Records excerpted from a collection:
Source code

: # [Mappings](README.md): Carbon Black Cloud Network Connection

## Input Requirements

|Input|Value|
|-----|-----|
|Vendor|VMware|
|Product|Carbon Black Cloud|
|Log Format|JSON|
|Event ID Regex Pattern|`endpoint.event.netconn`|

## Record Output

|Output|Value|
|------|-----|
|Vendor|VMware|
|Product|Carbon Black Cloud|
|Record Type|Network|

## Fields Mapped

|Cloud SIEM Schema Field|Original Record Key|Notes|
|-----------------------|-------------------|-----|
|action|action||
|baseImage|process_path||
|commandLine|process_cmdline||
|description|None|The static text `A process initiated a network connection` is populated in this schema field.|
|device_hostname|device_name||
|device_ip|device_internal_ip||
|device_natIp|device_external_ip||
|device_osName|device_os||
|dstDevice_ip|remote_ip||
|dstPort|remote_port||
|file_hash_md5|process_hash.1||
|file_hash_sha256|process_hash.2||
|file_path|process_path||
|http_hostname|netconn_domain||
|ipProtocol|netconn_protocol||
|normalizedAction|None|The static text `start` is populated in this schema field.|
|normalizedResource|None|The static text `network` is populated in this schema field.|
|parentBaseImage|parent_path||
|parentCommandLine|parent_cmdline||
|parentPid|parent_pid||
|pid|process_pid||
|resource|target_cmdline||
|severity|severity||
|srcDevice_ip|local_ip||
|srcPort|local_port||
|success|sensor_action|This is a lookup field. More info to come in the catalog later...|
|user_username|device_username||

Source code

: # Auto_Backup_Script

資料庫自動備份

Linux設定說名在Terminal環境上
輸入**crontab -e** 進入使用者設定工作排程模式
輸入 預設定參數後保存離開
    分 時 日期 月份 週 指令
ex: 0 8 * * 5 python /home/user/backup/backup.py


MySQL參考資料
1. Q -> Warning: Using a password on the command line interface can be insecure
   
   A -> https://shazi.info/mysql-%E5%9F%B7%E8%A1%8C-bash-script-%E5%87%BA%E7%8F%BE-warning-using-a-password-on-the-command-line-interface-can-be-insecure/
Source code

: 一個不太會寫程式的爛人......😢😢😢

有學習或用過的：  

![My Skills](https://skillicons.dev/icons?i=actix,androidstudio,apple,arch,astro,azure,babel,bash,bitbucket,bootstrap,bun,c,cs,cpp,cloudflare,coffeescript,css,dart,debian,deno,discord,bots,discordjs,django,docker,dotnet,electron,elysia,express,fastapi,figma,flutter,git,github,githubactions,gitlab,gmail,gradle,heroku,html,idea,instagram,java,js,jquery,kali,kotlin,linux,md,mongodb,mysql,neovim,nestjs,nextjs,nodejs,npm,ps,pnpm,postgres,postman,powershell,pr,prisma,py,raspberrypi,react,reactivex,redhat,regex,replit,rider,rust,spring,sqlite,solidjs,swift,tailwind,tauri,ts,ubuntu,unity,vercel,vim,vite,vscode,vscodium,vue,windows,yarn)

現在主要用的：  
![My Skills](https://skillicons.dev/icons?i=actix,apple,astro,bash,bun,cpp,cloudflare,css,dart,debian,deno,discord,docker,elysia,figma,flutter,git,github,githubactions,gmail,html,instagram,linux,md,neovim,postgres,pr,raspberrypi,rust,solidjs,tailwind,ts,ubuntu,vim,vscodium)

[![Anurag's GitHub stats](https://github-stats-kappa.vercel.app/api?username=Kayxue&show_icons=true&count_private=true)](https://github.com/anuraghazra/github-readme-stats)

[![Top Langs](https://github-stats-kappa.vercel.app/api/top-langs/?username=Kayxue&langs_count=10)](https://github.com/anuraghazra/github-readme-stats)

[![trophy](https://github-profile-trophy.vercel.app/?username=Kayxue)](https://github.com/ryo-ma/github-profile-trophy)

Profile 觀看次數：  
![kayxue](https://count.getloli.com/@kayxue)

> [Task details]:
In the entries above, how many lines contain the word "apple"? Provide the number alone.

> [Result for this task]:
2